_Records shown_.
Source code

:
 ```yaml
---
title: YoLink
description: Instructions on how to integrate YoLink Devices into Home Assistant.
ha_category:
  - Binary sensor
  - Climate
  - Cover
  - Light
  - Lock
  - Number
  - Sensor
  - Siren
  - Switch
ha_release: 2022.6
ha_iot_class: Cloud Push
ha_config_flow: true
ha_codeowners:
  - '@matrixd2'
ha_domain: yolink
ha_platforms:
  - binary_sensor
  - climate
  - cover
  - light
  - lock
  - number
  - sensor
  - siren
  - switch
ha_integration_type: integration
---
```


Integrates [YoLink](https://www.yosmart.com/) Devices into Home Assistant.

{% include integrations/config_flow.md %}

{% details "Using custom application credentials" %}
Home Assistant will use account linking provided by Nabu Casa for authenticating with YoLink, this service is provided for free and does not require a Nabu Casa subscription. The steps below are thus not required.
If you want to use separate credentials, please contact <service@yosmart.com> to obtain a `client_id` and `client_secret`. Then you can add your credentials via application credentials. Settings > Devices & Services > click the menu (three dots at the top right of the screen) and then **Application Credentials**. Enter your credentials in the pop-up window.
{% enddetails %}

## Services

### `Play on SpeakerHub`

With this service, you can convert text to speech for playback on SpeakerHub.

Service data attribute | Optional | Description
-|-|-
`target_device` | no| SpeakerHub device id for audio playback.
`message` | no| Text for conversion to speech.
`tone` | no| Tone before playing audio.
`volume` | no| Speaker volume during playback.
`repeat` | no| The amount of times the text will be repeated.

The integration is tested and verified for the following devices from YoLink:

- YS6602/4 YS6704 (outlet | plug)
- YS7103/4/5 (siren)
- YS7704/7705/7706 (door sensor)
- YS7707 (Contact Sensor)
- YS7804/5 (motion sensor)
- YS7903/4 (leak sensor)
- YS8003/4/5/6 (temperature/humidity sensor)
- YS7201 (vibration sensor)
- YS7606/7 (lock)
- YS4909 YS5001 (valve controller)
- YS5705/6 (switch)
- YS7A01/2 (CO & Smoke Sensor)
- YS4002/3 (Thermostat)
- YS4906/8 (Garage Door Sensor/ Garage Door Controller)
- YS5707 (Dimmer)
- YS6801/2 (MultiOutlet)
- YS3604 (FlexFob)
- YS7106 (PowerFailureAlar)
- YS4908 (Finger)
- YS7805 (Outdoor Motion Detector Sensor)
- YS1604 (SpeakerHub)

---

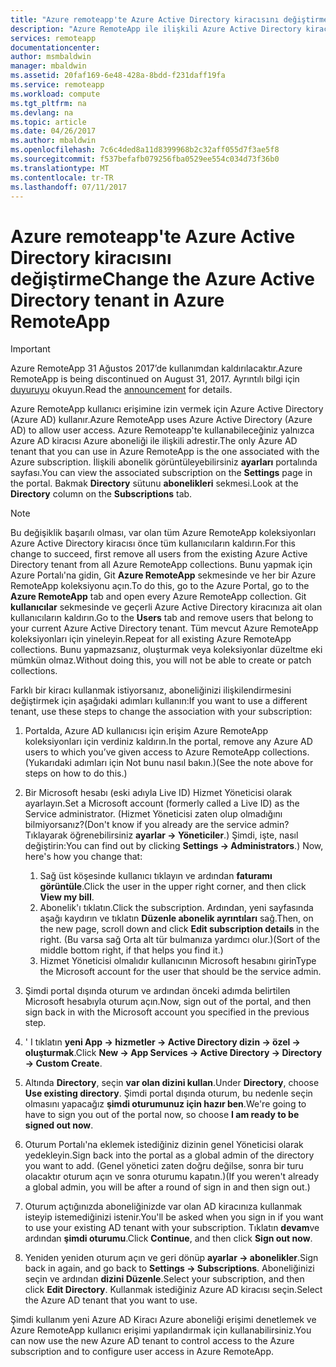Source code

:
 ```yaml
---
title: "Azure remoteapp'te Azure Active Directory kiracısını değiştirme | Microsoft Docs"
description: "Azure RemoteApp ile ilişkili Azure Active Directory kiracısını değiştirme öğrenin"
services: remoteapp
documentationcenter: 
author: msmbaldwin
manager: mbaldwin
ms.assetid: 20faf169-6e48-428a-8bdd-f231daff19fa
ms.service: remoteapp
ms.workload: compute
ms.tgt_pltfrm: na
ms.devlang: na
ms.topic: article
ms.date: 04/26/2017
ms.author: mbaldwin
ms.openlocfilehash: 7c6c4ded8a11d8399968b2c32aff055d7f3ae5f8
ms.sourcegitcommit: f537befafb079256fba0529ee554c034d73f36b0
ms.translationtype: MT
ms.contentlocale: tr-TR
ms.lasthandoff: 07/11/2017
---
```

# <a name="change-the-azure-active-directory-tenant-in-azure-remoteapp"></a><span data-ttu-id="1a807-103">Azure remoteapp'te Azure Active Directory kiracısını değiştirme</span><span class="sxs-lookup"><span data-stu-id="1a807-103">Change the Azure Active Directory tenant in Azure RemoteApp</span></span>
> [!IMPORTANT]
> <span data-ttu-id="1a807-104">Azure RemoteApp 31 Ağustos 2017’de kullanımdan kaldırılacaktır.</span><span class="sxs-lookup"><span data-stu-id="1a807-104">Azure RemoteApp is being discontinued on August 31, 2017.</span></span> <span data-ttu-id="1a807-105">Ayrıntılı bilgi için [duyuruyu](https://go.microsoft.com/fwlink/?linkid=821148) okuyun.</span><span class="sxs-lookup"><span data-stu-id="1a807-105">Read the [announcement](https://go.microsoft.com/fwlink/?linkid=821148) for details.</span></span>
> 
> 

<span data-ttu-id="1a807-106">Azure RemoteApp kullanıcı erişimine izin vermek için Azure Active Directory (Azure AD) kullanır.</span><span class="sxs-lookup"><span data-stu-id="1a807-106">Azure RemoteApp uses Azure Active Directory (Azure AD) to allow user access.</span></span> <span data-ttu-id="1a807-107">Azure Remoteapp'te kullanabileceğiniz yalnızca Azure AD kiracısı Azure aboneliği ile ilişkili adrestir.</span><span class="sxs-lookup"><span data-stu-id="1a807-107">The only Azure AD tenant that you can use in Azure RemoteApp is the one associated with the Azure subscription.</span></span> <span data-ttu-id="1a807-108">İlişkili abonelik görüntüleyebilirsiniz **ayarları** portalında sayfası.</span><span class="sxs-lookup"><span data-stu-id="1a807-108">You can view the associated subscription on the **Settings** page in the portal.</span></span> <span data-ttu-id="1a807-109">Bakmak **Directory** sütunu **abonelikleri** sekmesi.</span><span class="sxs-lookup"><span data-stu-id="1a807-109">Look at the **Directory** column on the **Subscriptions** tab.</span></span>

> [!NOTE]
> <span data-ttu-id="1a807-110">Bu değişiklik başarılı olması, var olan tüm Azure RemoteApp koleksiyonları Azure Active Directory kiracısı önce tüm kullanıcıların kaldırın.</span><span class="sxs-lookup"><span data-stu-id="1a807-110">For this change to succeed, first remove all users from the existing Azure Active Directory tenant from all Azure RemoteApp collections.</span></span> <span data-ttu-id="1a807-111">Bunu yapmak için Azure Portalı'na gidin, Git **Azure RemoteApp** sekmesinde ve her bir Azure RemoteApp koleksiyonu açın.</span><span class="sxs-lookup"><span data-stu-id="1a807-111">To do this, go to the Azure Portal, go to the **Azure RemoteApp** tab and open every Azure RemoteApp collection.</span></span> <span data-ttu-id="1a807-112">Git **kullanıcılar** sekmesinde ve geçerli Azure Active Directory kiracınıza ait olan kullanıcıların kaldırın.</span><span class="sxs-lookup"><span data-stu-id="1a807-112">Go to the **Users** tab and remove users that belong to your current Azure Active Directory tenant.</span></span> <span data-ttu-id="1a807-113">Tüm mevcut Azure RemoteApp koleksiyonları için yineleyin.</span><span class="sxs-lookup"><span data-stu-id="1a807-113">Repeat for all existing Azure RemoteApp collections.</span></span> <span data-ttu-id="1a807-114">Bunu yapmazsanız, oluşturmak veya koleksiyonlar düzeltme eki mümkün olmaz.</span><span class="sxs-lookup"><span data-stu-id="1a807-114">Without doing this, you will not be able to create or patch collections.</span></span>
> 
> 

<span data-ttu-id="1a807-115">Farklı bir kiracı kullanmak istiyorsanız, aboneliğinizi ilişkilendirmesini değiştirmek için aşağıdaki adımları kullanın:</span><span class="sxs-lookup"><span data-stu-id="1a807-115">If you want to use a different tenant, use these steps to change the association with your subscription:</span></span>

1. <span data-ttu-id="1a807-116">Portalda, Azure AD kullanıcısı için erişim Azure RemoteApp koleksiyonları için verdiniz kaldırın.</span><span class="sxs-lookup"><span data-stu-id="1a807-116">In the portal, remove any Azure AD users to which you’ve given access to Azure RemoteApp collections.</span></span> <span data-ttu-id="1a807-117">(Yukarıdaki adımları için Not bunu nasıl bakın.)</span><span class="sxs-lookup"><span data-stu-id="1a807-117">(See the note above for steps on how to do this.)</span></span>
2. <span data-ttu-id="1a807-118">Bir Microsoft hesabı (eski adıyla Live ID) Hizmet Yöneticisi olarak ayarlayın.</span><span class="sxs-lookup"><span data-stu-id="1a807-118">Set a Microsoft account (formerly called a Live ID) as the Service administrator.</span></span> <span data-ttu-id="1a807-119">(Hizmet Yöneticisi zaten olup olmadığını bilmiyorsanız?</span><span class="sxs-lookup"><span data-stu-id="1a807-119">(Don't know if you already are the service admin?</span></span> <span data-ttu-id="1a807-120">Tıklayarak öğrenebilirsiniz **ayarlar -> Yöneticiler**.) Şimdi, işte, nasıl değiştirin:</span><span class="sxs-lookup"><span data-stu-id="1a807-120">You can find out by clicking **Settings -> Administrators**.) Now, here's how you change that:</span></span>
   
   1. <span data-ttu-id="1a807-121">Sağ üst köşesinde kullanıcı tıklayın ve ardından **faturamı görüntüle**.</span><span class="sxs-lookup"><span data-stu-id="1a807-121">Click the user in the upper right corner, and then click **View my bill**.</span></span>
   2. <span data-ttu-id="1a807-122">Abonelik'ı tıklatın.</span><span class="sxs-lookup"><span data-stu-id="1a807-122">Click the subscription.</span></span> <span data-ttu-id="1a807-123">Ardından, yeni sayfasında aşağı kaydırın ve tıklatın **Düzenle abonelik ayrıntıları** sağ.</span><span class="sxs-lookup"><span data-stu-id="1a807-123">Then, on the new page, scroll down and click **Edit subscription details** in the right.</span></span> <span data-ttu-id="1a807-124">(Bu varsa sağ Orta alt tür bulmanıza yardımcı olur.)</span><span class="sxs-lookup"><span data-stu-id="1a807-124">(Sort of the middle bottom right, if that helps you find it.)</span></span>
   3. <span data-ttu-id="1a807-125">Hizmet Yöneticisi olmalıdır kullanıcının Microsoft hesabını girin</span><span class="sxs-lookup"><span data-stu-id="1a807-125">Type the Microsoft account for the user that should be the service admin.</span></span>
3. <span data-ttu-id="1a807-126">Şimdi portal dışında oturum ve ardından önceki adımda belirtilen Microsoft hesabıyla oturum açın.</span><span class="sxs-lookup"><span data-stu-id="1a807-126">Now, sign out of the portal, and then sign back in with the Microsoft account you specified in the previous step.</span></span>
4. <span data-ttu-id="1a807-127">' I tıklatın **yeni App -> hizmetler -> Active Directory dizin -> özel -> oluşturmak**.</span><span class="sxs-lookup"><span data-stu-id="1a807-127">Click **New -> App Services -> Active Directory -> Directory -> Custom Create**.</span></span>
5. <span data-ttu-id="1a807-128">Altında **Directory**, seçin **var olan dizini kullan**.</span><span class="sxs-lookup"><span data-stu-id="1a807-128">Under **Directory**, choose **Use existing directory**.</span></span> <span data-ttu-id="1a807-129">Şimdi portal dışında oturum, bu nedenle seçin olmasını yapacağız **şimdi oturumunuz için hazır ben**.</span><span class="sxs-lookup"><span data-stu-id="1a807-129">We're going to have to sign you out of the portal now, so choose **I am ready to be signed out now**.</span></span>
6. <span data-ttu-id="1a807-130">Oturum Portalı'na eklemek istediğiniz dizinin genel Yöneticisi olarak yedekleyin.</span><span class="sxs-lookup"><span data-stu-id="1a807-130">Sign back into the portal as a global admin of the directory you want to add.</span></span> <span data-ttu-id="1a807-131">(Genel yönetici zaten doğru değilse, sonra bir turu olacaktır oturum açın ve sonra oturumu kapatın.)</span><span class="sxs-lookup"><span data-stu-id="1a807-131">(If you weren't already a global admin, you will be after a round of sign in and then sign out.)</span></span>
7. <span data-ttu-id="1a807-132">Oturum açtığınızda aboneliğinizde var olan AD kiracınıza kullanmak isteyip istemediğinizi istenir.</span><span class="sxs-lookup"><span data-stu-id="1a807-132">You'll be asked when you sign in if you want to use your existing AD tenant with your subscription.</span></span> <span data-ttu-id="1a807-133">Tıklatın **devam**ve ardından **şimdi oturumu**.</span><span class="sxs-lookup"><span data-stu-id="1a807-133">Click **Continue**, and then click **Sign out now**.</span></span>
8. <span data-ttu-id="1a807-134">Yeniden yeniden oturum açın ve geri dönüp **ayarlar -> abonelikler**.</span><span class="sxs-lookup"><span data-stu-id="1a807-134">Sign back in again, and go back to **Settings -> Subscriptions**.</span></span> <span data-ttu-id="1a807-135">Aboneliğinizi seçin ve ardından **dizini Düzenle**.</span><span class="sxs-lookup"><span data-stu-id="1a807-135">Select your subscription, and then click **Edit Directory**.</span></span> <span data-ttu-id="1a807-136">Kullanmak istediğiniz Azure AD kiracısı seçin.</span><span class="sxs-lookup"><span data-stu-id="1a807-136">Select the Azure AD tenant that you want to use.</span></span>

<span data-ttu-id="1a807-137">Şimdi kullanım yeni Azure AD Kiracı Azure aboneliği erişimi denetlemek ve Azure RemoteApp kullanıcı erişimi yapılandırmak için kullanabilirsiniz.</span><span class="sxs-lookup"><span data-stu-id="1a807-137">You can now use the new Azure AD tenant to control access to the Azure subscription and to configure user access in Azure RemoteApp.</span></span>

_Assigned task_. When you reach the line holding "the previous step.</span></span>" in the records above, begin reproducing exactly, stop after the line holding "-> Custom Create**.</span></span>", and output nothing else.

_Task response_.
3. <span data-ttu-id="1a807-126">Şimdi portal dışında oturum ve ardından önceki adımda belirtilen Microsoft hesabıyla oturum açın.</span><span class="sxs-lookup"><span data-stu-id="1a807-126">Now, sign out of the portal, and then sign back in with the Microsoft account you specified in the previous step.</span></span>
4. <span data-ttu-id="1a807-127">' I tıklatın **yeni App -> hizmetler -> Active Directory dizin -> özel -> oluşturmak**.</span><span class="sxs-lookup"><span data-stu-id="1a807-127">Click **New -> App Services -> Active Directory -> Directory -> Custom Create**.</span></span>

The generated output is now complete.